The timing, shall we say, was not felicitous. The Friday before the ad ran, the Dow Jones dropped a you-can’t-make-this-up-it’s so-symbolic 666 points. The Monday afterwards, it dropped another 1,175 points, erasing all the gains made by the index since the beginning of the year.

Anyone watching the news as the stock market careened could hear panic in voices of many anchors and guests. It’s hard not to panic, especially if you hear phrases like “largest one-day point drop in history” and “stock market in free fall” on television over and over again. But I don’t blame TV for riling people up. I blame the age of financialization, which promotes individual stock-market investing as the solution for any number of personal financial woes.

Nowhere is this clearer than in the realm of retirement savings, the subject of the E-Trade ad. You know the tale. Once upon a time, a decent percentage of American workers could expect to retire with a pension. But the Individual Retirement Account came into being the 1970s and the 401(k) in the 1980s. They were meant to supplement pensions, not replace them. But that’s not how it worked out. Companies, for any number of reasons, began to freeze and end pension plans, seemingly en masse, tossing people to the mercies of defined contribution plans.

A chorus of financial cheerleaders quickly emerged, predicting great things. “Investing in a 401(k) is a pretty easy way to make a million bucks by the time you retire,” proclaimed Kiplinger’s magazine in 2007. Well, maybe, if you are an upper-middle-class professional who experienced few if any career-related setbacks.

At least a third of workers don’t have access to a retirement plan at work. As for the rest, many aren’t exactly putting away the sums that could make them millionaires. Polls repeatedly show Americans are all but petrified of running out of money in retirement—and for good reason. According to Fidelity, the average balance in a 401(k) or IRA account is about $100,000. It’s not nothing, but it’s a far cry from seven figures.

Predictions of a future retirement crisis—à la the E-Trade commercial—are all but constant, and that’s when the going is good. Polls also show a majority of Americans say they plan to work past the traditional retirement age of 65. E-Trade not withstanding, that’s also not the most realistic of plans. Studies show all too many of us will leave the workforce earlier than planned and less than willingly, because of either the ill health of ourselves or a family member, or of downsizing.

No surprise, retirement turned out to be something of an issue in the 2016 presidential campaign. Hillary Clinton promoted a plan to expand benefits so Social Security paid more money to people who lost a spouse, as well as offer credits for unpaid care-taking. As for Donald Trump, he stood out on the Republican side as being one of the few candidates who repeatedly swore he would not touch Social Security. (I’ve always been convinced that one reason Trump ended up as Republican nominee for president while both Jeb Bush and Marco Rubio did not was that they talked about cutting Social Security.)
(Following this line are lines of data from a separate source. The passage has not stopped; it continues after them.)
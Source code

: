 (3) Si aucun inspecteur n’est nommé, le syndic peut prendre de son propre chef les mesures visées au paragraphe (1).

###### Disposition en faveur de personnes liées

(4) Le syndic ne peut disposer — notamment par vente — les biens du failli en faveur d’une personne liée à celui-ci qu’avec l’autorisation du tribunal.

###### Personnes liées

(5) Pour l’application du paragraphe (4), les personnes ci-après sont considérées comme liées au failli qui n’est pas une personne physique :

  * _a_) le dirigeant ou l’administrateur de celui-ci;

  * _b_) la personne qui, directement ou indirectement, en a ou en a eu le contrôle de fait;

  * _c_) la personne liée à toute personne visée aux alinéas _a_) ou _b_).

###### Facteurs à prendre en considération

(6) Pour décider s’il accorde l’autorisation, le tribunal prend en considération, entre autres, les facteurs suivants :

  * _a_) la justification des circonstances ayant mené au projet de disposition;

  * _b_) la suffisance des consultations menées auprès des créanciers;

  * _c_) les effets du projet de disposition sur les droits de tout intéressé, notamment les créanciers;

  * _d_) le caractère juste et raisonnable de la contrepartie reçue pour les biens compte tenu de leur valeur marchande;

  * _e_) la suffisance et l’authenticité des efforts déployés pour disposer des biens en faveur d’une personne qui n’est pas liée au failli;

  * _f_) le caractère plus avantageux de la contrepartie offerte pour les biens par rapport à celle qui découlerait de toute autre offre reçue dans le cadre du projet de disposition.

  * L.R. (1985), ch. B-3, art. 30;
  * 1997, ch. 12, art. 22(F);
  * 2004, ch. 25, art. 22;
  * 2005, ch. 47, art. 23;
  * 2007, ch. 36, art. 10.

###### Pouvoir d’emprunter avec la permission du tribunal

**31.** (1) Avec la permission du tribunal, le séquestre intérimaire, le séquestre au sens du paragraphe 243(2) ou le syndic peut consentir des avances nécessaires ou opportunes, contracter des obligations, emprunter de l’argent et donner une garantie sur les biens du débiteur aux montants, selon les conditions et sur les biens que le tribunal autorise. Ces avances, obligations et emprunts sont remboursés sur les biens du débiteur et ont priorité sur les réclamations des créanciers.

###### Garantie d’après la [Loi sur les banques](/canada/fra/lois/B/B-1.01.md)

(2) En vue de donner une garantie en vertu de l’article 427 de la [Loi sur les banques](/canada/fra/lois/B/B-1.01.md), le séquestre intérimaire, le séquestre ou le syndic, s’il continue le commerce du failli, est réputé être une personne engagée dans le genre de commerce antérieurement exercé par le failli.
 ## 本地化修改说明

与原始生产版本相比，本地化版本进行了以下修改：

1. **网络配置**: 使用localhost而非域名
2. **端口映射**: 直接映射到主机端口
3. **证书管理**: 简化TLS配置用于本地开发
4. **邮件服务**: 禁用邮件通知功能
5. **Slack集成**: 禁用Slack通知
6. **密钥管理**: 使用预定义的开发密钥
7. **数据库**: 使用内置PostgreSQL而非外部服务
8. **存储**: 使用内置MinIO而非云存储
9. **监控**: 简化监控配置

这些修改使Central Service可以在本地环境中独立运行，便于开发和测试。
Of course, in office, Trump has repeatedly taken credit for the stock-market gains of the past year. It even came up in last week’s State of the Union speech. “The stock market has smashed one record after another,” he said during his address. “That is great news for Americans’ 401(k), retirement, pension and college savings accounts.”

And on one level, that’s true. The Dow—still!—remains up by more than 20 percent since Donald Trump took office. News flash: If you have money in the markets, you almost certainly still have much in the way of potential profits when you sell one day. Whatever you do, don’t sell now, in a panic! There’s also the fact that the stock market is not the greater economy. It’s quite possible—nay, make that likely—that this means nothing for your salaried earnings potential.

But, again, it’s also true that all too many of us don’t have enough saved for retirement, or, for that matter, to pay for college, where tuition costs have outpaced the increase in the overall cost of living, not to mention salary gains, for decades. When the stock market is presented as our best chance to make good on all of this, it’s only human to get concerned. E-Trade’s got it wrong. We should get mad. We deserve better than this.